The answer strikes us: he was responsible.
“Nude Sun Ghost” is a godsend picture because Peter Medak didn’t do the job of figuring out what the movie was about, so he and the crew were basically making this pose while they were moving forward. Medak, we don’t see any funny bones in his body from what we can see, so was he staging a wahahalic comedy first? (I know, I know: He’s “The Ruling Class.” Ugh.) I think he thought on some level that it was a pretty serious film, like the Jodorovsky Trippy slap piece.
The parts of the documentary have a rebranding entertainment in the do-it-yourself-wrong-to-do method. On the first day, the pirate ship, built from an old scooter, sank into the rocks and began to sink. Just before he arrives, vendors in the middle of a third crashing-burning wedding, his girlfriend Liza Minelli dropped him off, leaving the actor, according to Medak, “catastrophically disappointed”. The boat kept breaking down, people were becoming marine, and as the sellers wrote it, “It’s impossible to do a joke like this absolutely crazy fucking.” The sellers’ old “Gund Show” assistant Spike Milligan, who co-wrote the script, rewrote it. Was brought for, and once he finished the film he gained less knowledge than that. The sellers, after taking out his coaster (and former sailor) Tony Franciosa, refused to appear in the same frame with him.
And in 100 times more funny story than anything in the movie, the vendors of a serious heart condition (he died of a heart attack at the age of 50) were so desperate that he actually walked away. Pseudo Heart attack. Two days later, when everyone thought he was in a local hospital, they saw a tabloid picture of him having dinner with Princess Margaret in Harrods, London. He then returned to the set with a note from the doctor that he was too ill to work.

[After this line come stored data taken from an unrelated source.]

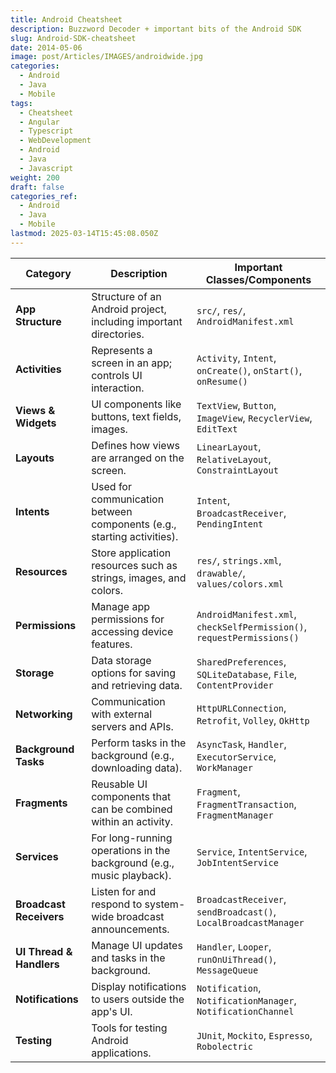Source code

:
 ```yaml
---
title: Android Cheatsheet
description: Buzzword Decoder + important bits of the Android SDK
slug: Android-SDK-cheatsheet
date: 2014-05-06
image: post/Articles/IMAGES/androidwide.jpg
categories:
  - Android
  - Java
  - Mobile
tags:
  - Cheatsheet
  - Angular
  - Typescript
  - WebDevelopment
  - Android
  - Java
  - Javascript
weight: 200
draft: false
categories_ref:
  - Android
  - Java
  - Mobile
lastmod: 2025-03-14T15:45:08.050Z
---
```

| **Category**             | **Description**                                                        | **Important Classes/Components**                                       |
| ------------------------ | ---------------------------------------------------------------------- | ---------------------------------------------------------------------- |
| **App Structure**        | Structure of an Android project, including important directories.      | `src/`, `res/`, `AndroidManifest.xml`                                  |
| **Activities**           | Represents a screen in an app; controls UI interaction.                | `Activity`, `Intent`, `onCreate()`, `onStart()`, `onResume()`          |
| **Views & Widgets**      | UI components like buttons, text fields, images.                       | `TextView`, `Button`, `ImageView`, `RecyclerView`, `EditText`          |
| **Layouts**              | Defines how views are arranged on the screen.                          | `LinearLayout`, `RelativeLayout`, `ConstraintLayout`                   |
| **Intents**              | Used for communication between components (e.g., starting activities). | `Intent`, `BroadcastReceiver`, `PendingIntent`                         |
| **Resources**            | Store application resources such as strings, images, and colors.       | `res/`, `strings.xml`, `drawable/`, `values/colors.xml`                |
| **Permissions**          | Manage app permissions for accessing device features.                  | `AndroidManifest.xml`, `checkSelfPermission()`, `requestPermissions()` |
| **Storage**              | Data storage options for saving and retrieving data.                   | `SharedPreferences`, `SQLiteDatabase`, `File`, `ContentProvider`       |
| **Networking**           | Communication with external servers and APIs.                          | `HttpURLConnection`, `Retrofit`, `Volley`, `OkHttp`                    |
| **Background Tasks**     | Perform tasks in the background (e.g., downloading data).              | `AsyncTask`, `Handler`, `ExecutorService`, `WorkManager`               |
| **Fragments**            | Reusable UI components that can be combined within an activity.        | `Fragment`, `FragmentTransaction`, `FragmentManager`                   |
| **Services**             | For long-running operations in the background (e.g., music playback).  | `Service`, `IntentService`, `JobIntentService`                         |
| **Broadcast Receivers**  | Listen for and respond to system-wide broadcast announcements.         | `BroadcastReceiver`, `sendBroadcast()`, `LocalBroadcastManager`        |
| **UI Thread & Handlers** | Manage UI updates and tasks in the background.                         | `Handler`, `Looper`, `runOnUiThread()`, `MessageQueue`                 |
| **Notifications**        | Display notifications to users outside the app's UI.                   | `Notification`, `NotificationManager`, `NotificationChannel`           |
| **Testing**              | Tools for testing Android applications.                                | `JUnit`, `Mockito`, `Espresso`, `Robolectric`                          |
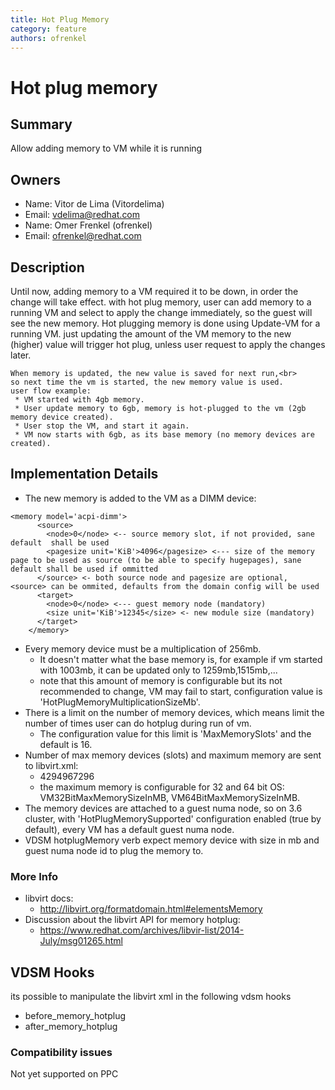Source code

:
 ```yaml
---
title: Hot Plug Memory
category: feature
authors: ofrenkel
---
```


# Hot plug memory

## Summary

Allow adding memory to VM while it is running

## Owners

*   Name: Vitor de Lima (Vitordelima)
*   Email: <vdelima@redhat.com>
*   Name: Omer Frenkel (ofrenkel)
*   Email: <ofrenkel@redhat.com>

## Description

Until now, adding memory to a VM required it to be down, in order the change will take effect.
with hot plug memory, user can add memory to a running VM and select to apply the change immediately,
so the guest will see the new memory.
Hot plugging memory is done using Update-VM for a running VM.
just updating the amount of the VM memory to the new (higher) value will trigger hot plug,
unless user request to apply the changes later.

    When memory is updated, the new value is saved for next run,<br>
    so next time the vm is started, the new memory value is used.
    user flow example:
     * VM started with 4gb memory.
     * User update memory to 6gb, memory is hot-plugged to the vm (2gb memory device created).
     * User stop the VM, and start it again.
     * VM now starts with 6gb, as its base memory (no memory devices are created).

## Implementation Details

*   The new memory is added to the VM as a DIMM device:

<!-- -->

    <memory model='acpi-dimm'>
          <source>
            <node>0</node> <-- source memory slot, if not provided, sane default  shall be used
            <pagesize unit='KiB'>4096</pagesize> <--- size of the memory page to be used as source (to be able to specify hugepages), sane default shall be used if ommitted
          </source> <- both source node and pagesize are optional, <source> can be ommited, defaults from the domain config will be used
          <target>
            <node>0</node> <--- guest memory node (mandatory)
            <size unit='KiB'>12345</size> <- new module size (mandatory)
          </target>
        </memory>

*   Every memory device must be a multiplication of 256mb.
    -   It doesn't matter what the base memory is, for example if vm started with 1003mb, it can be updated only to 1259mb,1515mb,...
    -   note that this amount of memory is configurable but its not recommended to change, VM may fail to start, configuration value is 'HotPlugMemoryMultiplicationSizeMb'.
*   There is a limit on the number of memory devices, which means limit the number of times user can do hotplug during run of vm.
    -   The configuration value for this limit is 'MaxMemorySlots' and the default is 16.
*   Number of max memory devices (slots) and maximum memory are sent to libvirt.xml:
    -   <maxMemory slots="16">4294967296</maxMemory>
    -   the maximum memory is configurable for 32 and 64 bit OS: VM32BitMaxMemorySizeInMB, VM64BitMaxMemorySizeInMB.
*   The memory devices are attached to a guest numa node, so on 3.6 cluster, with 'HotPlugMemorySupported' configuration enabled (true by default), every VM has a default guest numa node.
*   VDSM hotplugMemory verb expect memory device with size in mb and guest numa node id to plug the memory to.

### More Info

*   libvirt docs:
    -   <http://libvirt.org/formatdomain.html#elementsMemory>
*   Discussion about the libvirt API for memory hotplug:
    -   <https://www.redhat.com/archives/libvir-list/2014-July/msg01265.html>

## VDSM Hooks

its possible to manipulate the libvirt xml in the following vdsm hooks

*   before_memory_hotplug
*   after_memory_hotplug

### Compatibility issues

Not yet supported on PPC

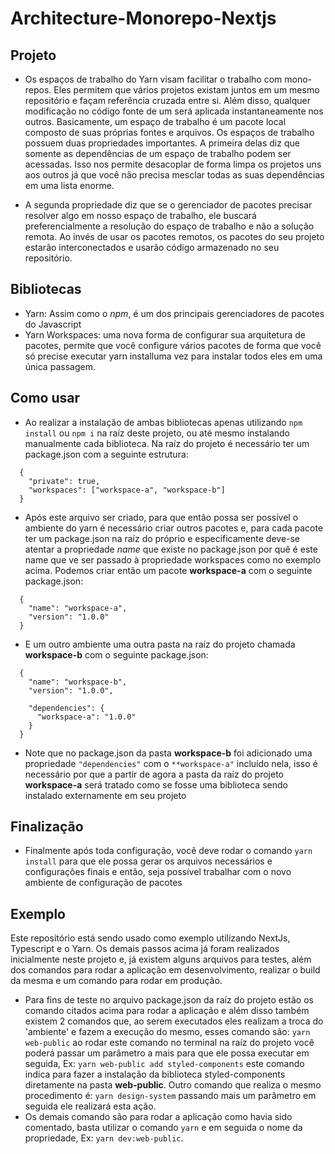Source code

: ﻿# Architecture-Monorepo-Nextjs

## Projeto

- Os espaços de trabalho do Yarn visam facilitar o trabalho com mono-repos. Eles permitem que vários projetos existam juntos em um mesmo repositório e façam referência cruzada entre si. Além disso, qualquer modificação no código fonte de um será aplicada instantaneamente nos outros. Basicamente, um espaço de trabalho é um pacote local composto de suas próprias fontes e arquivos. Os espaços de trabalho possuem duas propriedades importantes. A primeira delas diz que somente as dependências de um espaço de trabalho podem ser acessadas. Isso nos permite desacoplar de forma limpa os projetos uns aos outros já que você não precisa mesclar todas as suas dependências em uma lista enorme.

- A segunda propriedade diz que se o gerenciador de pacotes precisar resolver algo em nosso espaço de trabalho, ele buscará preferencialmente a resolução do espaço de trabalho e não a solução remota. Ao invés de usar os pacotes remotos, os pacotes do seu projeto estarão interconectados e usarão código armazenado no seu repositório.

## Bibliotecas

- Yarn: Assim como o *npm*, é um dos principais gerenciadores de pacotes do Javascript
- Yarn Workspaces: uma nova forma de configurar sua arquitetura de pacotes, permite que você configure vários pacotes de forma que você só precise executar yarn installuma vez para instalar todos eles em uma única passagem.

## Como usar

- Ao realizar a instalação de ambas bibliotecas apenas utilizando `npm install` ou `npm i` na raíz deste projeto, ou até mesmo instalando manualmente cada biblioteca. Na raíz do projeto é necessário ter um package.json com a seguinte estrutura:
```
  {
    "private": true,
    "workspaces": ["workspace-a", "workspace-b"]
  }
```
- Após este arquivo ser criado, para que então possa ser possível o ambiente do yarn é necessário criar outros pacotes e, para cada pacote ter um package.json na raíz do próprio e especificamente deve-se atentar a propriedade *name* que existe no package.json por quê é este name que ve ser passado à propriedade workspaces como no exemplo acima. Podemos criar então um pacote **workspace-a** com o seguinte package.json:
```
  {
    "name": "workspace-a",
    "version": "1.0.0"
  }
```
- E um outro ambiente uma outra pasta na raíz do projeto chamada **workspace-b** com o seguinte package.json:
```
  {
    "name": "workspace-b",
    "version": "1.0.0",
  
    "dependencies": {
      "workspace-a": "1.0.0"
    }
  }
```
- Note que no package.json da pasta **workspace-b** foi adicionado uma propriedade `"dependencies"` com o `**workspace-a"` incluído nela, isso é necessário por que a partir de agora a pasta da raíz do projeto **workspace-a** será tratado como se fosse uma biblioteca sendo instalado externamente em seu projeto

## Finalização

- Finalmente após toda configuração, você deve rodar o comando `yarn install` para que ele possa gerar os arquivos necessários e configurações finais e então, seja possível trabalhar com o novo ambiente de configuração de pacotes

## Exemplo

Este repositório está sendo usado como exemplo utilizando NextJs, Typescript e o Yarn. Os demais passos acima já foram realizados inicialmente neste projeto e, já existem alguns arquivos para testes, além dos comandos para rodar a aplicação em desenvolvimento, realizar o build da mesma e um comando para rodar em produção.

- Para fins de teste no arquivo package.json da raíz do projeto estão os comando citados acima para rodar a aplicação e além disso também existem 2 comandos que, ao serem executados eles realizam a troca do 'ambiente' e fazem a execução do mesmo, esses comando são: `yarn web-public` ao rodar este comando no terminal na raíz do projeto você poderá passar um parâmetro a mais para que ele possa executar em seguida, Ex: `yarn web-public add styled-components` este comando indica para fazer a instalação da biblioteca styled-components diretamente na pasta **web-public**. Outro comando que realiza o mesmo procedimento é: `yarn design-system` passando mais um parâmetro em seguida ele realizará esta ação.
- Os demais comando são para rodar a aplicação como havia sido comentado, basta utilizar o comando `yarn` e em seguida o nome da propriedade, Ex: `yarn dev:web-public`.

Vendors were at the top of his stardom then, but not at the top of his creativity. In “Ghost in the Nundy Sun”, played by a character named Dick Scratcher (yes, you read that right), he’s like a bearded 70’s bearded Al Pacino, channeled by Mel Brooks, with a black tooth and a vague rummy accent. Her performance is as tedious as the rest of the movie, and if you want to see it for yourself, you can watch “Ghost in the Nose Sun” on VHS or DVD (after sitting in the vault for a decade) released by Columbia in 1983).
In the end, Medak is still asking, “What happened?” She cries, she hugs her co-producer, she’s still honestly throwing her head in pain. “It’s not like we don’t know that Peter was a nut,” said Leviathan John Hayman, a London-based filmmaker and financier of a Northern film. How Nuts. “One way to look at it. Another way to look at it is that Peter Vendors is the most intelligent person in the picture – the only one who saw it.